Problem statement: Return each entry unchanged.

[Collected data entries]
===

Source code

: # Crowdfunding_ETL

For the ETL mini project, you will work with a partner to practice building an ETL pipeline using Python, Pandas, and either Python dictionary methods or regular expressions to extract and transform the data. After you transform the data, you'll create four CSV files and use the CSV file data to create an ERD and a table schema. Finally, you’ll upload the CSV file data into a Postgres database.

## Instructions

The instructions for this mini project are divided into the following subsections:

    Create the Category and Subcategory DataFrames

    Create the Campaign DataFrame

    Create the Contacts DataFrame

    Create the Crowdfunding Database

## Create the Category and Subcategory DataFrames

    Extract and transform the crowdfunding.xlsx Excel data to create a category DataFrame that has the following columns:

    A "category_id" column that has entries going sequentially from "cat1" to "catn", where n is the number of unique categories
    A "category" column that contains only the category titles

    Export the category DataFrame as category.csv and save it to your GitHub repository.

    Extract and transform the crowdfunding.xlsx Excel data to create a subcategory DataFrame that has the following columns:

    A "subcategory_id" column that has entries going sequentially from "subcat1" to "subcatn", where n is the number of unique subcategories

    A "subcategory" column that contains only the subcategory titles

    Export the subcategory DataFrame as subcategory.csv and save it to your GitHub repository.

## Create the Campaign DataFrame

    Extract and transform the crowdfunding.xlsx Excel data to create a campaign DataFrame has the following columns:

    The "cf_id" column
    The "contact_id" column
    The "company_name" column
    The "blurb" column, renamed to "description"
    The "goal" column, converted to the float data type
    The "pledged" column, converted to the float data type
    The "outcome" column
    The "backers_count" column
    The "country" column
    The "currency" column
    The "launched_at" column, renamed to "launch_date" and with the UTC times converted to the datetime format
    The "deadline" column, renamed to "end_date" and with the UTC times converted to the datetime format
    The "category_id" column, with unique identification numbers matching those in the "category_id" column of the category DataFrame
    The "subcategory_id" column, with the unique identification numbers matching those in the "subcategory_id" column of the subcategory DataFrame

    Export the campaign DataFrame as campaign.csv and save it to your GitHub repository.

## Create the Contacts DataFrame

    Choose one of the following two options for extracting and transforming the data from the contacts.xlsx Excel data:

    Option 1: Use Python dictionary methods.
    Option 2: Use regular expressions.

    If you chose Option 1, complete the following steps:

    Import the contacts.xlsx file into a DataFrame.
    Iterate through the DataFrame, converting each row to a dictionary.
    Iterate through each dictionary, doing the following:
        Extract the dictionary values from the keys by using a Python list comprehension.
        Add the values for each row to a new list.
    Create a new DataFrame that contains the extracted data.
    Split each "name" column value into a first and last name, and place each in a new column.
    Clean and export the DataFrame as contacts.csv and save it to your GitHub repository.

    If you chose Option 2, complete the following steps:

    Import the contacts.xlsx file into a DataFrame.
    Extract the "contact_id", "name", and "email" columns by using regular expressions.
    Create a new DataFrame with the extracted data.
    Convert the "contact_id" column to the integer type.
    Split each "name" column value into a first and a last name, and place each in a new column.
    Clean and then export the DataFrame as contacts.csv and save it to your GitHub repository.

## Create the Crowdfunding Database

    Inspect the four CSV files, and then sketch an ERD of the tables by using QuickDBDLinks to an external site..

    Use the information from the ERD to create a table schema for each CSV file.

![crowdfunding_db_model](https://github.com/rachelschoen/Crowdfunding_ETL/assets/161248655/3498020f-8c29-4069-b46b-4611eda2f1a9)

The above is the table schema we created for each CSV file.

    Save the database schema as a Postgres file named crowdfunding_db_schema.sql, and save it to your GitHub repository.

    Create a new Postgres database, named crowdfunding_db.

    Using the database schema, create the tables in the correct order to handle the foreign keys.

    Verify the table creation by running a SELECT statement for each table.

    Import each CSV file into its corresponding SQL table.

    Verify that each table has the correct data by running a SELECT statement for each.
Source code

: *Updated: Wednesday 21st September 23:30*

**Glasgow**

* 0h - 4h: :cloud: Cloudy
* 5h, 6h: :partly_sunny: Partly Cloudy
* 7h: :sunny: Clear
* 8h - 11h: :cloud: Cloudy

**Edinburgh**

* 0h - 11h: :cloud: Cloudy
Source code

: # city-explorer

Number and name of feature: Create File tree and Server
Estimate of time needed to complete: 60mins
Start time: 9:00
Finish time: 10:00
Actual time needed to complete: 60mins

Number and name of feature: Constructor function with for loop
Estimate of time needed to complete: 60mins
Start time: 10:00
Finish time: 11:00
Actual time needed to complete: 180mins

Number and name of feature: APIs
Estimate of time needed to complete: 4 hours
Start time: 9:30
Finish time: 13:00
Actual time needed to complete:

===

Solution below:
Source code

: # Crowdfunding_ETL

For the ETL mini project, you will work with a partner to practice building an ETL pipeline using Python, Pandas, and either Python dictionary methods or regular expressions to extract and transform the data. After you transform the data, you'll create four CSV files and use the CSV file data to create an ERD and a table schema. Finally, you’ll upload the CSV file data into a Postgres database.

## Instructions

The instructions for this mini project are divided into the following subsections:

    Create the Category and Subcategory DataFrames

    Create the Campaign DataFrame

    Create the Contacts DataFrame

    Create the Crowdfunding Database

## Create the Category and Subcategory DataFrames

    Extract and transform the crowdfunding.xlsx Excel data to create a category DataFrame that has the following columns:

    A "category_id" column that has entries going sequentially from "cat1" to "catn", where n is the number of unique categories
    A "category" column that contains only the category titles

    Export the category DataFrame as category.csv and save it to your GitHub repository.

    Extract and transform the crowdfunding.xlsx Excel data to create a subcategory DataFrame that has the following columns:

    A "subcategory_id" column that has entries going sequentially from "subcat1" to "subcatn", where n is the number of unique subcategories

    A "subcategory" column that contains only the subcategory titles

    Export the subcategory DataFrame as subcategory.csv and save it to your GitHub repository.

## Create the Campaign DataFrame

    Extract and transform the crowdfunding.xlsx Excel data to create a campaign DataFrame has the following columns:

    The "cf_id" column
    The "contact_id" column
    The "company_name" column
    The "blurb" column, renamed to "description"
    The "goal" column, converted to the float data type
    The "pledged" column, converted to the float data type
    The "outcome" column
    The "backers_count" column
    The "country" column
    The "currency" column
    The "launched_at" column, renamed to "launch_date" and with the UTC times converted to the datetime format
    The "deadline" column, renamed to "end_date" and with the UTC times converted to the datetime format
    The "category_id" column, with unique identification numbers matching those in the "category_id" column of the category DataFrame
    The "subcategory_id" column, with the unique identification numbers matching those in the "subcategory_id" column of the subcategory DataFrame

    Export the campaign DataFrame as campaign.csv and save it to your GitHub repository.

## Create the Contacts DataFrame

    Choose one of the following two options for extracting and transforming the data from the contacts.xlsx Excel data:

    Option 1: Use Python dictionary methods.
    Option 2: Use regular expressions.

    If you chose Option 1, complete the following steps:

    Import the contacts.xlsx file into a DataFrame.
    Iterate through the DataFrame, converting each row to a dictionary.
    Iterate through each dictionary, doing the following:
        Extract the dictionary values from the keys by using a Python list comprehension.
        Add the values for each row to a new list.
    Create a new DataFrame that contains the extracted data.
    Split each "name" column value into a first and last name, and place each in a new column.
    Clean and export the DataFrame as contacts.csv and save it to your GitHub repository.

    If you chose Option 2, complete the following steps:

    Import the contacts.xlsx file into a DataFrame.
    Extract the "contact_id", "name", and "email" columns by using regular expressions.
    Create a new DataFrame with the extracted data.
    Convert the "contact_id" column to the integer type.
    Split each "name" column value into a first and a last name, and place each in a new column.
    Clean and then export the DataFrame as contacts.csv and save it to your GitHub repository.

## Create the Crowdfunding Database

    Inspect the four CSV files, and then sketch an ERD of the tables by using QuickDBDLinks to an external site..

    Use the information from the ERD to create a table schema for each CSV file.

![crowdfunding_db_model](https://github.com/rachelschoen/Crowdfunding_ETL/assets/161248655/3498020f-8c29-4069-b46b-4611eda2f1a9)

The above is the table schema we created for each CSV file.

    Save the database schema as a Postgres file named crowdfunding_db_schema.sql, and save it to your GitHub repository.

    Create a new Postgres database, named crowdfunding_db.

    Using the database schema, create the tables in the correct order to handle the foreign keys.

    Verify the table creation by running a SELECT statement for each table.

    Import each CSV file into its corresponding SQL table.

    Verify that each table has the correct data by running a SELECT statement for each.
Source code

: *Updated: Wednesday 21st September 23:30*

**Glasgow**

* 0h - 4h: :cloud: Cloudy
* 5h, 6h: :partly_sunny: Partly Cloudy
* 7h: :sunny: Clear
* 8h - 11h: :cloud: Cloudy

**Edinburgh**

* 0h - 11h: :cloud: Cloudy
Source code

: # city-explorer

Number and name of feature: Create File tree and Server
Estimate of time needed to complete: 60mins
Start time: 9:00
Finish time: 10:00
Actual time needed to complete: 60mins

Number and name of feature: Constructor function with for loop
Estimate of time needed to complete: 60mins
Start time: 10:00
Finish time: 11:00
Actual time needed to complete: 180mins

Number and name of feature: APIs
Estimate of time needed to complete: 4 hours
Start time: 9:30
Finish time: 13:00
Actual time needed to complete:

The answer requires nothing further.